AVAILABLE DATA Block Start

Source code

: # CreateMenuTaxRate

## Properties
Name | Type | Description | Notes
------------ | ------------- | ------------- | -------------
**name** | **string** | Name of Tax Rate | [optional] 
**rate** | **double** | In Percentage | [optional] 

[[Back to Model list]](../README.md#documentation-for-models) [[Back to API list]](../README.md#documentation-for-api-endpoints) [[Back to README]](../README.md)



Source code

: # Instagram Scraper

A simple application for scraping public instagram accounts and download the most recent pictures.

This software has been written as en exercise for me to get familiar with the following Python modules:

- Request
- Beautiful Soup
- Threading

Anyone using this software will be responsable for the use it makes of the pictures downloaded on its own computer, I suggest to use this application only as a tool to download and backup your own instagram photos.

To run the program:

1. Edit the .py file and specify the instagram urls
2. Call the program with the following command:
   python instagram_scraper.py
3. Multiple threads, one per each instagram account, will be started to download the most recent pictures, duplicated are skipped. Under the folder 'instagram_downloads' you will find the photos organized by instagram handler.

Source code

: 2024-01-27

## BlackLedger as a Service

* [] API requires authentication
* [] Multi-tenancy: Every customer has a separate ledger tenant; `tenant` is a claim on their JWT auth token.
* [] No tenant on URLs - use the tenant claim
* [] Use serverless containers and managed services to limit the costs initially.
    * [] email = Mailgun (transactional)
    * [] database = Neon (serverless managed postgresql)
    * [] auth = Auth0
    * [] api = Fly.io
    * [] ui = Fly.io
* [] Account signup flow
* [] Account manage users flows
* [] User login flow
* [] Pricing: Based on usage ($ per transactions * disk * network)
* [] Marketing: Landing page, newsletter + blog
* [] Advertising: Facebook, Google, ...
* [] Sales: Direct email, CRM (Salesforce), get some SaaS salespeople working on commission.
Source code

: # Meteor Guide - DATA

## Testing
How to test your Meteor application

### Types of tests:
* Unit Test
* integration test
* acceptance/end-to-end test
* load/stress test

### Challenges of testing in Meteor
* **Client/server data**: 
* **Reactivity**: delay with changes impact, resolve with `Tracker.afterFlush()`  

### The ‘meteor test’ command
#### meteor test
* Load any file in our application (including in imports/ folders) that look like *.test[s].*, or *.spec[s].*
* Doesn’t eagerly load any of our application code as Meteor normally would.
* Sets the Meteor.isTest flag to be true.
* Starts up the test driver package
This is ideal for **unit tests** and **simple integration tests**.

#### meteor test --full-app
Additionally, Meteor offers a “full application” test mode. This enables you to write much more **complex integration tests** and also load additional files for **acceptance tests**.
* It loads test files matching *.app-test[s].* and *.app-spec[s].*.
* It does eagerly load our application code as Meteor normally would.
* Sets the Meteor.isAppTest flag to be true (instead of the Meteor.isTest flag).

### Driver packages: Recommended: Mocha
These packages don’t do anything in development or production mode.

AVAILABLE DATA Block End
AVAILABLE DATA Block Start

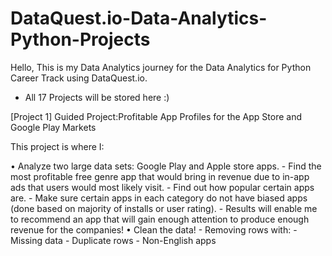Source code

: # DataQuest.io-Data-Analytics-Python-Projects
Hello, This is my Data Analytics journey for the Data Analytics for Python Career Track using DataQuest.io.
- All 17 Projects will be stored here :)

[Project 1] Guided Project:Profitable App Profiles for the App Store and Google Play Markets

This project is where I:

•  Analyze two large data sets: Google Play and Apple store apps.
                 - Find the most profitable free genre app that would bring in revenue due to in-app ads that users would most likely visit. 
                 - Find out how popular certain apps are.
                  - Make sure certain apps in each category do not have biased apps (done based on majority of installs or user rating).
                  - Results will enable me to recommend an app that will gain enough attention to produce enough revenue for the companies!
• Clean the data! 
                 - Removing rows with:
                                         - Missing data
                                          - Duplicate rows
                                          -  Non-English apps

AVAILABLE DATA Block End
AVAILABLE DATA Block Start

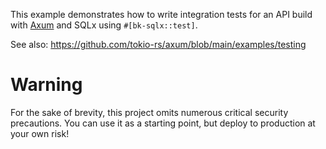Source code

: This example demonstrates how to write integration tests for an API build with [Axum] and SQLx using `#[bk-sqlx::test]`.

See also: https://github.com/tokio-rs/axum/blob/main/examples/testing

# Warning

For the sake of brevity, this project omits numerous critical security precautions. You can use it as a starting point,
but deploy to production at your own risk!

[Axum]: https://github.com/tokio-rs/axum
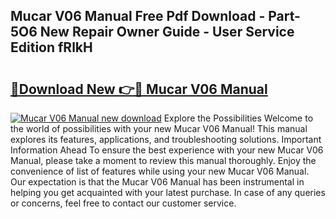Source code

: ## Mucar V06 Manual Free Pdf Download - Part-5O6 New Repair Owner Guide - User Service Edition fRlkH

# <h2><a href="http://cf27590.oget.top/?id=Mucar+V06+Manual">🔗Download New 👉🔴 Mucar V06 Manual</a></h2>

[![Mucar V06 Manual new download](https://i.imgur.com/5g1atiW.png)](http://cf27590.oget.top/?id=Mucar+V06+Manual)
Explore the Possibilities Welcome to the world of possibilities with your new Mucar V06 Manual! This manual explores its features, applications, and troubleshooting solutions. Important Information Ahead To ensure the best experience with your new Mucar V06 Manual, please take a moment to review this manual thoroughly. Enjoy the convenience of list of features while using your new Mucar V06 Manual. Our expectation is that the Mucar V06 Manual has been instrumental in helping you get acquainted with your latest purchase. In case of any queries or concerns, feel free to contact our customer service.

AVAILABLE DATA Block End

EXERCISE » In the listing above, locate the line with "- Find out how" and the line with "- Duplicate rows", then extract exactly those lines and every line between them, and nothing more.

TASK RESULT »
                 - Find out how popular certain apps are.
                  - Make sure certain apps in each category do not have biased apps (done based on majority of installs or user rating).
                  - Results will enable me to recommend an app that will gain enough attention to produce enough revenue for the companies!
• Clean the data! 
                 - Removing rows with:
                                         - Missing data
                                          - Duplicate rows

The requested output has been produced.